## Work to be completed
Copy, word for word, the lines of the entries below between the one with "Let $R \to S$" and the one with "Let $V \subset", inclusive, and leave out everything else.

## Material for the task
_ _ _ _ _

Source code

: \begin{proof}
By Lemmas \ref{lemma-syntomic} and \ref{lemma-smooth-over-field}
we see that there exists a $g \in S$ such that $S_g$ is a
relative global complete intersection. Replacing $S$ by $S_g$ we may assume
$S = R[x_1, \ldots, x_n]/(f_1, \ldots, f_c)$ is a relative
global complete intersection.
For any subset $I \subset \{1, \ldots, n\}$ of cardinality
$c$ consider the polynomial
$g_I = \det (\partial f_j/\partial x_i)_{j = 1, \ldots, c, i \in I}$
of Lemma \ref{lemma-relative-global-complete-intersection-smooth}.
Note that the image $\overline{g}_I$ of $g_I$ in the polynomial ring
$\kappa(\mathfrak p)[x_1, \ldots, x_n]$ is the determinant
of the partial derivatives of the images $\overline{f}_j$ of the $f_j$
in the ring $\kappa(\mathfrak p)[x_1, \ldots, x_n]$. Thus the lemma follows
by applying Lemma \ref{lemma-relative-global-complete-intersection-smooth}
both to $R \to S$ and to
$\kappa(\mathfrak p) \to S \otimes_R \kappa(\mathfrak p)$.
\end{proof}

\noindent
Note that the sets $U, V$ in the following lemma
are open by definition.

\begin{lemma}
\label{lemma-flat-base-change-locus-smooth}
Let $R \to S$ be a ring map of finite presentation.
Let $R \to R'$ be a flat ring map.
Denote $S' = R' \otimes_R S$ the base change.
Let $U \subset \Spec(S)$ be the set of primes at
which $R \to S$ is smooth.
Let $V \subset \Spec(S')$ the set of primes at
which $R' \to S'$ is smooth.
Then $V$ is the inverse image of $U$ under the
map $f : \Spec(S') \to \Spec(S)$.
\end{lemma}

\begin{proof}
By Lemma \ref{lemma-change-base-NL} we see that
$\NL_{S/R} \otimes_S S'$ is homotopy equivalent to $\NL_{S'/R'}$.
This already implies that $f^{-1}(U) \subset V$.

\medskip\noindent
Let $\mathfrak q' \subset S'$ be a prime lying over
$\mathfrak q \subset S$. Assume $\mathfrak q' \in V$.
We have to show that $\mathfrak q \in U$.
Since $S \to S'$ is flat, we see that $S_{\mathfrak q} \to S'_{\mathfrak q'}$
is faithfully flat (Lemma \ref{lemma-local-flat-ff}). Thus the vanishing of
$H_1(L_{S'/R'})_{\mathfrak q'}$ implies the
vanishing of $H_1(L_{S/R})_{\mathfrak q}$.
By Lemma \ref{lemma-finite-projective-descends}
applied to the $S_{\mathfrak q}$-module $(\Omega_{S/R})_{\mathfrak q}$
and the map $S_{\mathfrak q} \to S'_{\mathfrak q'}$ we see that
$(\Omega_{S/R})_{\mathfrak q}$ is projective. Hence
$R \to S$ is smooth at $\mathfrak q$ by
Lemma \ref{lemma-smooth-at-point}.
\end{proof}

_ _ _ _ _

## Answer for this exercise
Let $R \to S$ be a ring map of finite presentation.
Let $R \to R'$ be a flat ring map.
Denote $S' = R' \otimes_R S$ the base change.
Let $U \subset \Spec(S)$ be the set of primes at
which $R \to S$ is smooth.
Let $V \subset \Spec(S')$ the set of primes at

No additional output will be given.